Berita Banyumas
Di Balik Sejarah Mendoan Banyumas yang Ditetapkan Jadi Warisan Budaya Tak Benda
Belum lama ini Kementerian Pendidikan, Kebudayaan, Riset dan Teknologi (Kemendikbudristek) menetapkan mendoan sebagai Warisan Budaya Takbenda (WBTb).
Penulis: Permata Putra Sejati | Editor: Catur waskito Edy
TRIBUNJATENG.COM -- Belum lama ini Kementerian Pendidikan, Kebudayaan, Riset dan Teknologi (Kemendikbudristek) menetapkan mendoan sebagai Warisan Budaya Takbenda (WBTb).
Sungguh ini menjadi sebuah kebanggaan tersendiri bagi warga Banyumas dan sekitarnya. Bagaimana sebenarnya sejarah mendoan?
Budayawan Banyumas, Ahmad Tohari, bercerita, mendoan ditemukan secara tidak sengaja oleh warga Kabupaten Banyumas.
Menurutnya, mendoan adalah produk ketidaksengajaan tetapi menjadi lebih populer dari produk yang semula akan dibuat, yaitu keripik tempe.
Awalnya orang Banyumas akan membuat keripik tempe. Keripik tempe dibuat dari tempe yang tipis agak lebar.
Tempe kemudian dicelupkan pada adonan tepung, dengan bumbu garam dan ketumbar. Adonan itu kemudian digoreng.
Untuk menjadi keripik maka harus melalui dua tahapan cara menggorengnya. Setelah bahan makanan itu setengah matang, diangkat dahulu dari penggorengan dan didinginkan.
Baru kemudian digoreng lagi untuk proses kedua kalinya sampai kering. Hal itu harus dilakukan dua tahap.
"Jadi dalam keadaan tahap pertama ini, mungkin ada orang yang ngiler kepingin mencoba dan dimakan walaupun itu sebetulnya baru tahap pertama digoreng. Ini yang kemudian menjadi makanan yang dinamakan mendoan," ujarnya kepada Tribun Jateng, Senin (8/11).
Dari percobaan itulah kemudian dikembangkan makanan khusus yang dinamakan mendoan.
Pada perkembangannya mendoan menjadi penuh bumbu seperti, seledri, ketumbar, bawang putih, dan muncang.
Tohari menjelaskan, kata mendo mempunyai arti 'setengah matang' atau lembek dan bisa juga berarti lemah.
"Misal, kalau orang lembek itu bisa dikatakan, mentalnya jangan mendo.

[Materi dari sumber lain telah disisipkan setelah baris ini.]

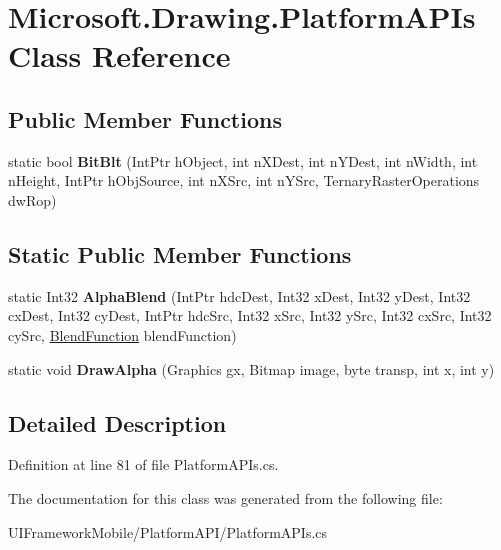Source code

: \hypertarget{class_microsoft_1_1_drawing_1_1_platform_a_p_is}{
\section{Microsoft.Drawing.PlatformAPIs Class Reference}
\label{class_microsoft_1_1_drawing_1_1_platform_a_p_is}
}
\subsection*{Public Member Functions}
\begin{DoxyCompactItemize}
\item 
\hypertarget{class_microsoft_1_1_drawing_1_1_platform_a_p_is_ab0152792ace3bc85ed59ed1d6a7cf965}{
static bool {\bfseries BitBlt} (IntPtr hObject, int nXDest, int nYDest, int nWidth, int nHeight, IntPtr hObjSource, int nXSrc, int nYSrc, TernaryRasterOperations dwRop)}
\label{class_microsoft_1_1_drawing_1_1_platform_a_p_is_ab0152792ace3bc85ed59ed1d6a7cf965}

\end{DoxyCompactItemize}
\subsection*{Static Public Member Functions}
\begin{DoxyCompactItemize}
\item 
\hypertarget{class_microsoft_1_1_drawing_1_1_platform_a_p_is_a2bce406fd2eb409368dc70325341c5f4}{
static Int32 {\bfseries AlphaBlend} (IntPtr hdcDest, Int32 xDest, Int32 yDest, Int32 cxDest, Int32 cyDest, IntPtr hdcSrc, Int32 xSrc, Int32 ySrc, Int32 cxSrc, Int32 cySrc, \hyperlink{struct_microsoft_1_1_drawing_1_1_blend_function}{BlendFunction} blendFunction)}
\label{class_microsoft_1_1_drawing_1_1_platform_a_p_is_a2bce406fd2eb409368dc70325341c5f4}

\item 
\hypertarget{class_microsoft_1_1_drawing_1_1_platform_a_p_is_a001e476d0ba61c6896e3adb443fa8498}{
static void {\bfseries DrawAlpha} (Graphics gx, Bitmap image, byte transp, int x, int y)}
\label{class_microsoft_1_1_drawing_1_1_platform_a_p_is_a001e476d0ba61c6896e3adb443fa8498}

\end{DoxyCompactItemize}


\subsection{Detailed Description}


Definition at line 81 of file PlatformAPIs.cs.

The documentation for this class was generated from the following file:\begin{DoxyCompactItemize}
\item 
UIFrameworkMobile/PlatformAPI/PlatformAPIs.cs\end{DoxyCompactItemize}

Jangan lemah atau lembek. Jadi kata mendo sendiri sering ditasbihkan kepada orang Banyumas yang suka tidak serius dan mengerjakan sesuatu tidak selesai dengan tuntas," terangnya.
Ahmad Tohari mengaku tidak suka orang Banyumas disebut mempunyai mental mendoan. Karena ungkapan tersebut kerap dikaitkan kepada orang yang bermalas-malasan.
Ia berkisah, ketika masih indekos di dekat Pasar Wage Purwokerto pada 1962, sempat indekos di sebelah rumah
pemilik mendoan tersebut. "Mendoan itu sangat pas sekali dinikmati dengan kopi hitam kental dan cabai rawit atau orang sini menyebutnya nyigit," katanya.